> **WHAT YOU WILL DO**
Keep the pictures out and restate every record exactly.

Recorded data
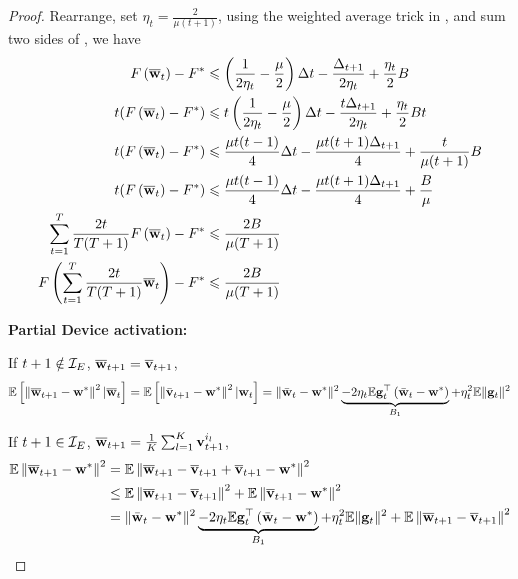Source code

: \begin{proof}
Rearrange, set $\eta_t = \frac{2}{\mu(t+1)} $, using the weighted average trick in \cite{lacoste2012simpler}, and sum two sides of \eq{\ref{eq:scvxnsmth5}}, we have
\begin{align}
F\left({\overline{\mathbf{w}}}_{t}\right)-F^{*} &\leqslant \left(\frac{1}{2 \eta_{t}}-\frac{\mu}{2}\right) \Delta t-\frac{\Delta_{t+1}}{2 \eta_{t}}+\frac{\eta_{t}}{2} B\\
t(F\left({\overline{\mathbf{w}}}_{t}\right)-F^{*}) & \leqslant t\left(\frac{1}{2 \eta_{t}}-\frac{\mu}{2}\right) \Delta t-\frac{t\Delta_{t+1}}{2 \eta_{t}}+\frac{\eta_{t}}{2} Bt\\
t(F\left({\overline{\mathbf{w}}}_{t}\right)-F^{*}) & \leqslant \frac{\mu t(t-1)}{4} \Delta t- \frac{\mu t(t+1)\Delta_{t+1}}{4}+\frac{t}{\mu(t+1)} B\\
t(F\left({\overline{\mathbf{w}}}_{t}\right)-F^{*}) & \leqslant \frac{\mu t(t-1)}{4} \Delta t- \frac{\mu t(t+1)\Delta_{t+1}}{4}+\frac{B}{\mu}\\
\sum_{t=1}^T \frac{2t}{T(T+1)}F\left({\overline{\mathbf{w}}}_{t}\right)-F^{*} & \leqslant \frac{2B}{\mu(T+1)} \\
F\left(\sum_{t=1}^T \frac{2t}{T(T+1)} {\overline{\mathbf{w}}}_{t}\right)-F^{*} & \leqslant \frac{2B}{\mu(T+1)} 
\end{align}

\textbf{Partial Device activation: }

If $t + 1 \notin {\mathcal{I}}_{E}$, ${\overline{\mathbf{w}}}_{t+1} = {\overline{\mathbf{v}}}_{t+1}$, 
\begin{align}
\mathbb{E}\left[\left\|{\overline{\mathbf{w}}}_{t+1}-{\mathbf{w}}^{*}\right\|^2| {\overline{\mathbf{w}}}_{t}\right] = \mathbb{E}\left[\left\|\bar{{\mathbf{v}}}_{t+1}-{\mathbf{w}}^{*}\right\|^2| {\mathbf{w}}_{t}\right]=\|\bar{{\mathbf{w}}}_{t}-{\mathbf{w}}^{*}\|^{2} \underbrace{ - 2 \eta_{t} \mathbb{E} {\mathbf{g}}_{t}^{\top}\left(\bar{{\mathbf{w}}}_{t}-{\mathbf{w}}^{*}\right)}_{B_1} + \eta_{t}^{2} \mathbb{E}\| {\mathbf{g}}_{t} \|^{2}	
\label{eq:expandp1}
\end{align}

If $t + 1 \in {\mathcal{I}}_{E}$, ${\overline{\mathbf{w}}}_{t+1} = \frac{1}{K}\sum_{l=1}^K {\mathbf{v}}_{t+1}^{i_l}$, 
\begin{align}
\mathbb{E}\left\|{\overline{\mathbf{w}}}_{t+1}-{\mathbf{w}}^{*}\right\|^2 & =  \mathbb{E}\left\|{\overline{\mathbf{w}}}_{t+1} - {\overline{\mathbf{v}}}_{t+1} + {\overline{\mathbf{v}}}_{t+1} -{\mathbf{w}}^{*}\right\|^2 \\
& \leq \mathbb{E}\left\|{\overline{\mathbf{w}}}_{t+1} - {\overline{\mathbf{v}}}_{t+1}\right\|^2 + \mathbb{E} \left\| {\overline{\mathbf{v}}}_{t+1} -{\mathbf{w}}^{*}\right\|^2 \\
&= \|\bar{{\mathbf{w}}}_{t}-{\mathbf{w}}^{*}\|^{2} \underbrace{ - 2 \eta_{t} \mathbb{E} {\mathbf{g}}_{t}^{\top}\left(\bar{{\mathbf{w}}}_{t}-{\mathbf{w}}^{*}\right)}_{B_1} + \eta_{t}^{2} \mathbb{E}\| {\mathbf{g}}_{t} \|^{2}	+ \mathbb{E}\left\|{\overline{\mathbf{w}}}_{t+1} - {\overline{\mathbf{v}}}_{t+1}\right\|^2
\label{eq:expandp2}
\end{align}


\end{proof}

> **ANSWER TO THIS PROBLEM**
Source code

: \begin{proof}
Rearrange, set $\eta_t = \frac{2}{\mu(t+1)} $, using the weighted average trick in \cite{lacoste2012simpler}, and sum two sides of \eq{\ref{eq:scvxnsmth5}}, we have
\begin{align}
F\left({\overline{\mathbf{w}}}_{t}\right)-F^{*} &\leqslant \left(\frac{1}{2 \eta_{t}}-\frac{\mu}{2}\right) \Delta t-\frac{\Delta_{t+1}}{2 \eta_{t}}+\frac{\eta_{t}}{2} B\\
t(F\left({\overline{\mathbf{w}}}_{t}\right)-F^{*}) & \leqslant t\left(\frac{1}{2 \eta_{t}}-\frac{\mu}{2}\right) \Delta t-\frac{t\Delta_{t+1}}{2 \eta_{t}}+\frac{\eta_{t}}{2} Bt\\
t(F\left({\overline{\mathbf{w}}}_{t}\right)-F^{*}) & \leqslant \frac{\mu t(t-1)}{4} \Delta t- \frac{\mu t(t+1)\Delta_{t+1}}{4}+\frac{t}{\mu(t+1)} B\\
t(F\left({\overline{\mathbf{w}}}_{t}\right)-F^{*}) & \leqslant \frac{\mu t(t-1)}{4} \Delta t- \frac{\mu t(t+1)\Delta_{t+1}}{4}+\frac{B}{\mu}\\
\sum_{t=1}^T \frac{2t}{T(T+1)}F\left({\overline{\mathbf{w}}}_{t}\right)-F^{*} & \leqslant \frac{2B}{\mu(T+1)} \\
F\left(\sum_{t=1}^T \frac{2t}{T(T+1)} {\overline{\mathbf{w}}}_{t}\right)-F^{*} & \leqslant \frac{2B}{\mu(T+1)} 
\end{align}

\textbf{Partial Device activation: }

If $t + 1 \notin {\mathcal{I}}_{E}$, ${\overline{\mathbf{w}}}_{t+1} = {\overline{\mathbf{v}}}_{t+1}$, 
\begin{align}
\mathbb{E}\left[\left\|{\overline{\mathbf{w}}}_{t+1}-{\mathbf{w}}^{*}\right\|^2| {\overline{\mathbf{w}}}_{t}\right] = \mathbb{E}\left[\left\|\bar{{\mathbf{v}}}_{t+1}-{\mathbf{w}}^{*}\right\|^2| {\mathbf{w}}_{t}\right]=\|\bar{{\mathbf{w}}}_{t}-{\mathbf{w}}^{*}\|^{2} \underbrace{ - 2 \eta_{t} \mathbb{E} {\mathbf{g}}_{t}^{\top}\left(\bar{{\mathbf{w}}}_{t}-{\mathbf{w}}^{*}\right)}_{B_1} + \eta_{t}^{2} \mathbb{E}\| {\mathbf{g}}_{t} \|^{2}	
\label{eq:expandp1}
\end{align}

If $t + 1 \in {\mathcal{I}}_{E}$, ${\overline{\mathbf{w}}}_{t+1} = \frac{1}{K}\sum_{l=1}^K {\mathbf{v}}_{t+1}^{i_l}$, 
\begin{align}
\mathbb{E}\left\|{\overline{\mathbf{w}}}_{t+1}-{\mathbf{w}}^{*}\right\|^2 & =  \mathbb{E}\left\|{\overline{\mathbf{w}}}_{t+1} - {\overline{\mathbf{v}}}_{t+1} + {\overline{\mathbf{v}}}_{t+1} -{\mathbf{w}}^{*}\right\|^2 \\
& \leq \mathbb{E}\left\|{\overline{\mathbf{w}}}_{t+1} - {\overline{\mathbf{v}}}_{t+1}\right\|^2 + \mathbb{E} \left\| {\overline{\mathbf{v}}}_{t+1} -{\mathbf{w}}^{*}\right\|^2 \\
&= \|\bar{{\mathbf{w}}}_{t}-{\mathbf{w}}^{*}\|^{2} \underbrace{ - 2 \eta_{t} \mathbb{E} {\mathbf{g}}_{t}^{\top}\left(\bar{{\mathbf{w}}}_{t}-{\mathbf{w}}^{*}\right)}_{B_1} + \eta_{t}^{2} \mathbb{E}\| {\mathbf{g}}_{t} \|^{2}	+ \mathbb{E}\left\|{\overline{\mathbf{w}}}_{t+1} - {\overline{\mathbf{v}}}_{t+1}\right\|^2
\label{eq:expandp2}
\end{align}


\end{proof}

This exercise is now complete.